Est-il facile de faire respecter le budget en cette période électorale ?
Par le passé, les autorités établissaient des budgets qui n’étaient jamais exécutés. Nous avons instauré avec l’appui des institutions de Bretton Woods une « chaîne de la dépense » qui distingue bien les phases d’engagement, d’ordonnancement, de liquidation et de paiement. Cela nous permet d’introduire progressivement la culture budgétaire chez les fonctionnaires. Nous sommes néanmoins dans une phase postconflit où le niveau de nos besoins est bien supérieur à notre budget. Nous essayons de contrôler au mieux les dérapages, car nous avons en ligne de mire l’accession au point d’achèvement de l’initiative PPTE (pays pauvres très endettés).
Le point d’achèvement ne sera cependant pas atteint comme prévu, en raison des dérapages budgétaires
Si je prenais en compte stricto sensu les demandes des différents ministères, mon budget devrait être dix fois plus élevé. Nous sommes obligés d’établir des priorités. Mais la réalité nous rattrape souvent. Nous devrons financer, par exemple, des dépenses exceptionnelles en matière militaire.
Le FMI souligne également une forte progression des frais de mission
Nous essayons de retenir des missions qui servent les intérêts de notre pays.
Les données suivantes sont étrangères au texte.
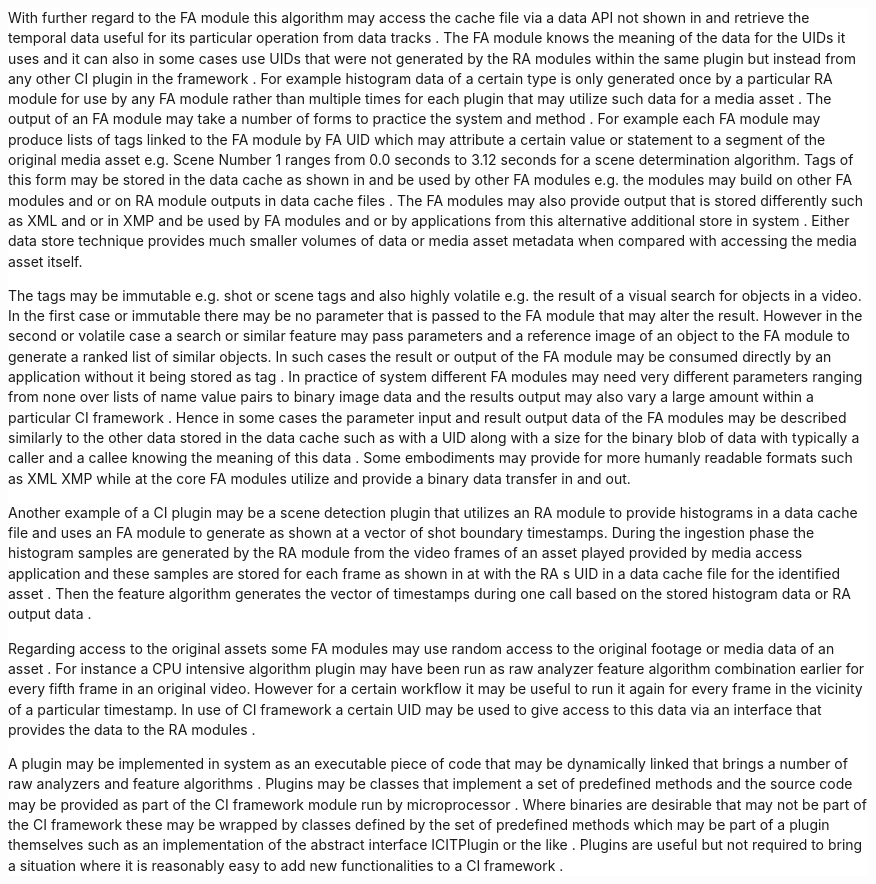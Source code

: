 With further regard to the FA module this algorithm may access the cache file via a data API not shown in and retrieve the temporal data useful for its particular operation from data tracks . The FA module knows the meaning of the data for the UIDs it uses and it can also in some cases use UIDs that were not generated by the RA modules within the same plugin but instead from any other CI plugin in the framework . For example histogram data of a certain type is only generated once by a particular RA module for use by any FA module rather than multiple times for each plugin that may utilize such data for a media asset . The output of an FA module may take a number of forms to practice the system and method . For example each FA module may produce lists of tags linked to the FA module by FA UID which may attribute a certain value or statement to a segment of the original media asset e.g. Scene Number 1 ranges from 0.0 seconds to 3.12 seconds for a scene determination algorithm. Tags of this form may be stored in the data cache as shown in and be used by other FA modules e.g. the modules may build on other FA modules and or on RA module outputs in data cache files . The FA modules may also provide output that is stored differently such as XML and or in XMP and be used by FA modules and or by applications from this alternative additional store in system . Either data store technique provides much smaller volumes of data or media asset metadata when compared with accessing the media asset itself.

The tags may be immutable e.g. shot or scene tags and also highly volatile e.g. the result of a visual search for objects in a video. In the first case or immutable there may be no parameter that is passed to the FA module that may alter the result. However in the second or volatile case a search or similar feature may pass parameters and a reference image of an object to the FA module to generate a ranked list of similar objects. In such cases the result or output of the FA module may be consumed directly by an application without it being stored as tag . In practice of system different FA modules may need very different parameters ranging from none over lists of name value pairs to binary image data and the results output may also vary a large amount within a particular CI framework . Hence in some cases the parameter input and result output data of the FA modules may be described similarly to the other data stored in the data cache such as with a UID along with a size for the binary blob of data with typically a caller and a callee knowing the meaning of this data . Some embodiments may provide for more humanly readable formats such as XML XMP while at the core FA modules utilize and provide a binary data transfer in and out.

Another example of a CI plugin may be a scene detection plugin that utilizes an RA module to provide histograms in a data cache file and uses an FA module to generate as shown at a vector of shot boundary timestamps. During the ingestion phase the histogram samples are generated by the RA module from the video frames of an asset played provided by media access application and these samples are stored for each frame as shown in at with the RA s UID in a data cache file for the identified asset . Then the feature algorithm generates the vector of timestamps during one call based on the stored histogram data or RA output data .

Regarding access to the original assets some FA modules may use random access to the original footage or media data of an asset . For instance a CPU intensive algorithm plugin may have been run as raw analyzer feature algorithm combination earlier for every fifth frame in an original video. However for a certain workflow it may be useful to run it again for every frame in the vicinity of a particular timestamp. In use of CI framework a certain UID may be used to give access to this data via an interface that provides the data to the RA modules .

A plugin may be implemented in system as an executable piece of code that may be dynamically linked that brings a number of raw analyzers and feature algorithms . Plugins may be classes that implement a set of predefined methods and the source code may be provided as part of the CI framework module run by microprocessor . Where binaries are desirable that may not be part of the CI framework these may be wrapped by classes defined by the set of predefined methods which may be part of a plugin themselves such as an implementation of the abstract interface ICITPlugin or the like . Plugins are useful but not required to bring a situation where it is reasonably easy to add new functionalities to a CI framework .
Mais, là encore, nous ne pouvons pas couvrir tous les besoins, alors nous enregistrons de légers dépassements. Ce gouvernement a néanmoins montré sa capacité à prendre des mesures correctives. Je ne doute pas, non plus, des efforts du prochain gouvernement qui permettra d’atteindre le point d’achèvement.
Le problème de non-paiement ou d’arriérés ?de paiement des militaires est récurrent. ?Est-ce la faute du ministère du Budget ou ?des caissiers payeurs de l’armée ?
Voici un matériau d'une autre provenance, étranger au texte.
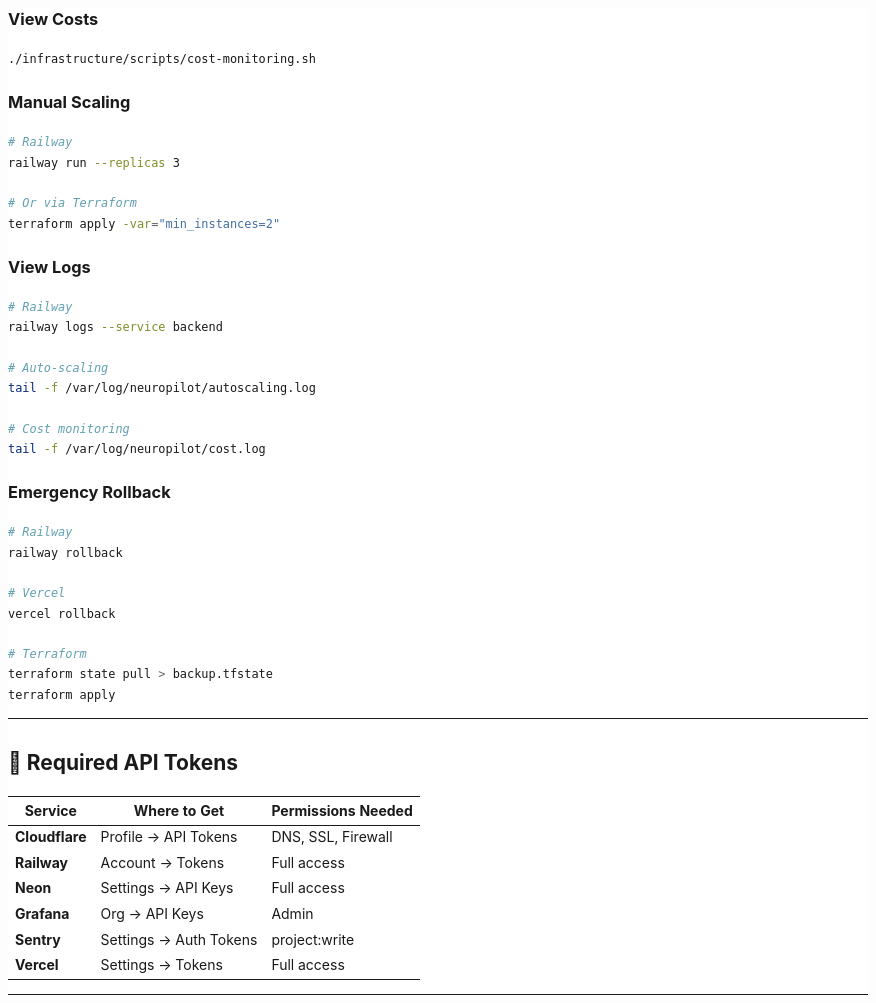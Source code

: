 ### View Costs
```bash
./infrastructure/scripts/cost-monitoring.sh
```

### Manual Scaling
```bash
# Railway
railway run --replicas 3

# Or via Terraform
terraform apply -var="min_instances=2"
```

### View Logs
```bash
# Railway
railway logs --service backend

# Auto-scaling
tail -f /var/log/neuropilot/autoscaling.log

# Cost monitoring
tail -f /var/log/neuropilot/cost.log
```

### Emergency Rollback
```bash
# Railway
railway rollback

# Vercel
vercel rollback

# Terraform
terraform state pull > backup.tfstate
terraform apply
```

---

## 🔑 Required API Tokens

| Service | Where to Get | Permissions Needed |
|---------|--------------|-------------------|
| **Cloudflare** | Profile → API Tokens | DNS, SSL, Firewall |
| **Railway** | Account → Tokens | Full access |
| **Neon** | Settings → API Keys | Full access |
| **Grafana** | Org → API Keys | Admin |
| **Sentry** | Settings → Auth Tokens | project:write |
| **Vercel** | Settings → Tokens | Full access |

---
Il y a deux problèmes distincts : la malveillance et les problèmes administratifs. Lorsque les acteurs ont réunifié le territoire en 2003, la hiérarchie de l’armée nous a indiqué que l’effectif total représentait 340 000 hommes. Après tout un travail de recensement et de rationalisation, on s’est aperçu que l’armée ne comptait pas plus de 166 000 hommes. Le différentiel a permis d’améliorer la solde des vrais militaires. L’autre problème concerne le paiement des soldes. Notre armée est actuellement amenée à se déplacer fréquemment dans les zones de combats. Les délais sont encore un peu longs entre le déblocage des fonds et leur acheminement sur le terrain. Parfois, les hommes ne s’y trouvent plus, ce qui entraîne des retards et parfois aussi des actes de détournements.
La lenteur de l’administration ne vient-elle pas du système de gouvernance 1 +4* ?
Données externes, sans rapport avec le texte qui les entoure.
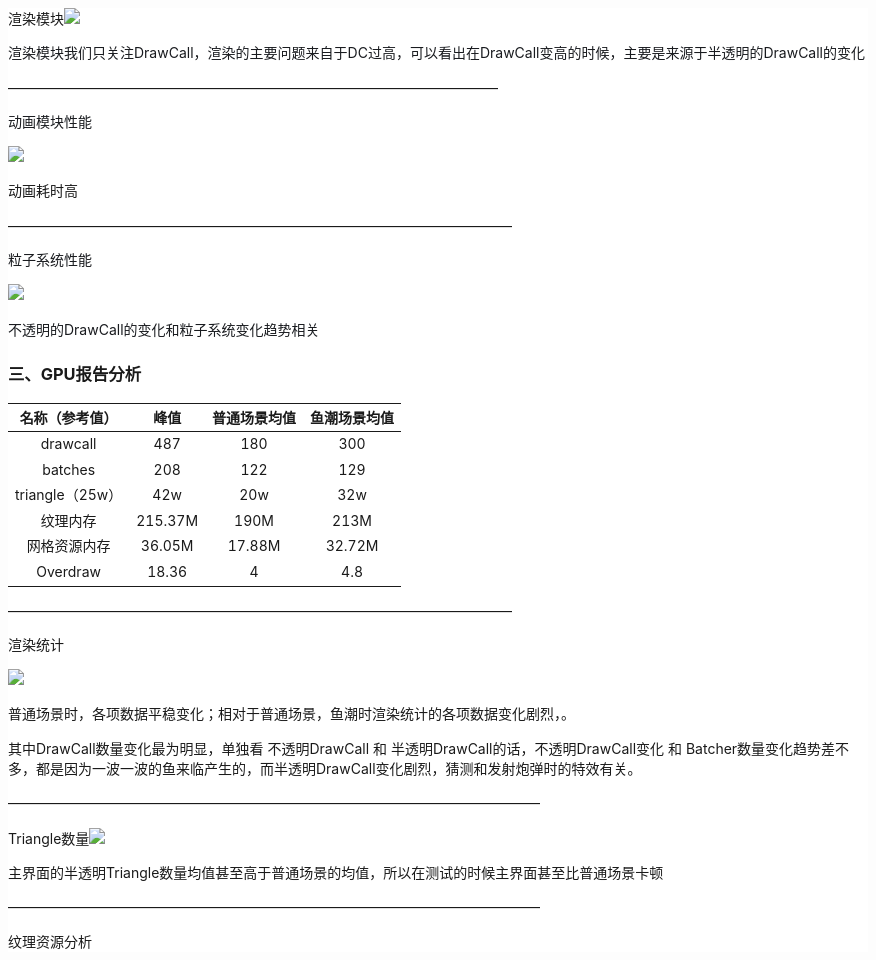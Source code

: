渲染模块![](https://cdn.nlark.com/yuque/0/2025/png/39137189/1739873868040-a10588ae-567f-4719-acd2-a974c71d34b2.png)

<font style="color:rgb(25, 27, 31);">渲染模块我们只关注DrawCall，渲染的主要问题来自于DC过高，可以看出在DrawCall变高的时候，主要是来源于半透明的DrawCall的变化</font>

———————————————————————————————————

<font style="color:rgb(25, 27, 31);">动画模块性能</font>

![](https://cdn.nlark.com/yuque/0/2025/png/39137189/1739873925766-9e7558ad-aad2-4d59-a213-382d4a3d4f7b.png)

动画耗时高

————————————————————————————————————

<font style="color:rgb(25, 27, 31);">粒子系统性能</font>

![](https://cdn.nlark.com/yuque/0/2025/png/39137189/1739873940092-657f6321-e58c-4071-8de3-68c32d56588b.png)

<font style="color:rgb(25, 27, 31);">不透明的DrawCall的变化和粒子系统变化趋势相关</font>

### 三、GPU报告分析
| 名称（参考值） | 峰值 | 普通场景均值 | 鱼潮场景均值 |
| :---: | :---: | :---: | :---: |
| drawcall | 487 | 180 | 300 |
| batches | 208 | 122 | 129 |
| triangle（25w） | 42w | 20w | 32w |
| 纹理内存 | 215.37M | 190M | 213M |
| 网格资源内存 | 36.05M | 17.88M | 32.72M |
| Overdraw | 18.36 | 4 | 4.8 |


————————————————————————————————————

渲染统计

![](https://cdn.nlark.com/yuque/0/2025/png/39137189/1739788314020-1ea98413-5dbb-408c-9f32-fc0822101be2.png)

普通场景时，各项数据平稳变化；相对于普通场景，鱼潮时渲染统计的各项数据变化剧烈，。

其中DrawCall数量变化最为明显，单独看 不透明DrawCall 和 半透明DrawCall的话，不透明DrawCall变化 和 Batcher数量变化趋势差不多，都是因为一波一波的鱼来临产生的，而半透明DrawCall变化剧烈，猜测和发射炮弹时的特效有关。

——————————————————————————————————————

Triangle数量![](https://cdn.nlark.com/yuque/0/2025/png/39137189/1739788445836-098c5a32-1d1b-4568-b071-2dc6dc6724f4.png)

主界面的半透明Triangle数量均值甚至高于普通场景的均值，所以在测试的时候主界面甚至比普通场景卡顿

——————————————————————————————————————

纹理资源分析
Il est sûr que cela rallonge les délais. La nouvelle Constitution prévoit une architecture différente, avec un président et un Premier ministre. En matière de gouvernance, notre système n’est pas différent de celui en vigueur dans les pays développés. Il repose sur une séparation entre celui qui collecte les fonds, celui qui engage la dépense et celui qui paie. C’est un gage de bonne gestion. Cela permet également de faire tous les contrôles nécessaires pour vérifier la bonne utilisation des fonds.
Tout le monde atteste d’incontestables progrès en matière de contrôle des dépenses. Mais il n’en va pas de même de la collecte des recettes
Nous ne sommes parvenus à collecter que 380 millions de dollars de ressources propres en 2003. Aujourd’hui, les recettes de l’État atteignent 1 milliard de dollars. Cela veut dire que la politique de mobilisation est efficace. Mais il est clair qu’au regard du potentiel de recouvrement il existe encore une marge très importante.
À combien l’estimez-vous ?
Le MLC s’est penché sur cette question. On pense pouvoir mobiliser jusqu’à 3 milliards de dollars de ressources propres par an dans les cinq prochaines années. Si les bailleurs de fonds maintiennent leur aide, à hauteur de 1,5 milliard de dollars, notre budget connaîtra une forte progression, ce qui permettra de lutter contre la grande pauvreté.

* 1 + 4 : 1 président et 4 vice-présidents.